Nouvellement réédité, Esclaves (éd. Graines de pensées), superbe roman de l’écrivain togolais Kangni Alem, met en scène la complexité de cette situation et, à travers tout une galerie de personnages – trafiquants, marchands, hommes d’influence portugais, anglais, français, américains, ainsi qu’hommes de pouvoir africains et bien sûr esclaves –, incarne les intérêts en jeu.

Le cadre choisi par le romancier est celui de l’ancien royaume du Dahomey, ainsi que, de l’autre côté de l’Atlantique, le Brésil et Cuba. On suit en particulier le destin du roi Adandozan (1793-1861), dont la souveraineté va être mise à mal en raison de sa largesse d’esprit, certains hommes au sein même de sa cour considérant ses idées abolitionnistes comme un signe de faiblesse.

L’autre personnage central de l’intrigue se situe à l’autre bout du spectre du pouvoir, malgré ses savoirs occultes de « maître des rituels ». Manipulé par ceux qui en veulent au roi et en même temps victime des trafiquants d’esclaves, il va se laisser capturer avec le maigre espoir de sauver les siens, déportés avant lui vers Cuba. Hélas, c’est au Brésil qu’il débarquera d’abord et devra supporter sa nouvelle vie sous le nom de Miguel. Son retour en terre africaine aura lieu vingt-quatre années plus tard.

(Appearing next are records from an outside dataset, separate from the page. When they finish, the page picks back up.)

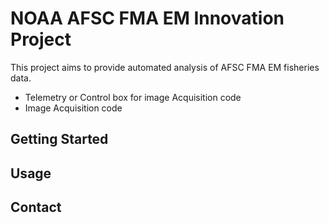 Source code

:  

# NOAA AFSC FMA EM Innovation Project

This project aims to provide automated analysis of  AFSC FMA EM fisheries data. 
 
<ul background-color="coral" >
<li>Telemetry or Control box for image Acquisition code</li>
<li>Image Acquisition code</li>
</ul>
  </div>

## Getting Started


## Usage


## Contact


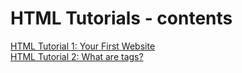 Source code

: # HTML Tutorials - contents

[HTML Tutorial 1: Your First Website](HTML%20Tutorial%201%20-%20Your%20First%20Website!.md)  
[HTML Tutorial 2: What are tags?](HTML%20Tutorial%202%20-%20What%20are%20tags%3F.md)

Pièces officielles et arrière-cours

 

« Je voulais écrire une fiction historique sur l’organisation de la traite esclavagiste dans le golfe du Bénin ainsi que sur ceux que l’on appelle chez nous les Aguda, les Africains déportés en Amérique du Sud et devenus des Afro-Brésiliens, explique Kangni Alem. Beaucoup sont restés au Brésil, d’autres sont revenus, comme le héros de mon roman, et ont donné naissance à de nouvelles générations d’hommes longtemps coupés de leurs racines africaines et porteurs d’une culture afro-brésilienne. »

On est séduit par l’ampleur du projet du romancier, dont l’ambition est en réalité de produire une trilogie. Après Esclaves, dont le mouvement allait du Dahomey au Brésil a paru Les Enfants du Brésil (2017), consacré aux fameux Agudas. En 2025 paraîtra le troisième livre, avec la figure centrale de Sylvanus Olympio, né au Togo, premier président du pays après l’Indépendance et descendant lui aussi d’Afro-Brésiliens.

L’une des grandes réussites d’Esclaves est sans doute aussi l’émerveillement que Kangni Alem parvient à susciter, tout au long du livre, nonobstant la gravité du sujet. On a plaisir à découvrir avec lui l’organisation politique du Dahomey ancien, l’étiquette, les coulisses de la cour depuis les pièces officielles jusqu’aux chambres et arrière-cours privées, des intrigues de pouvoir aux liaisons amoureuses.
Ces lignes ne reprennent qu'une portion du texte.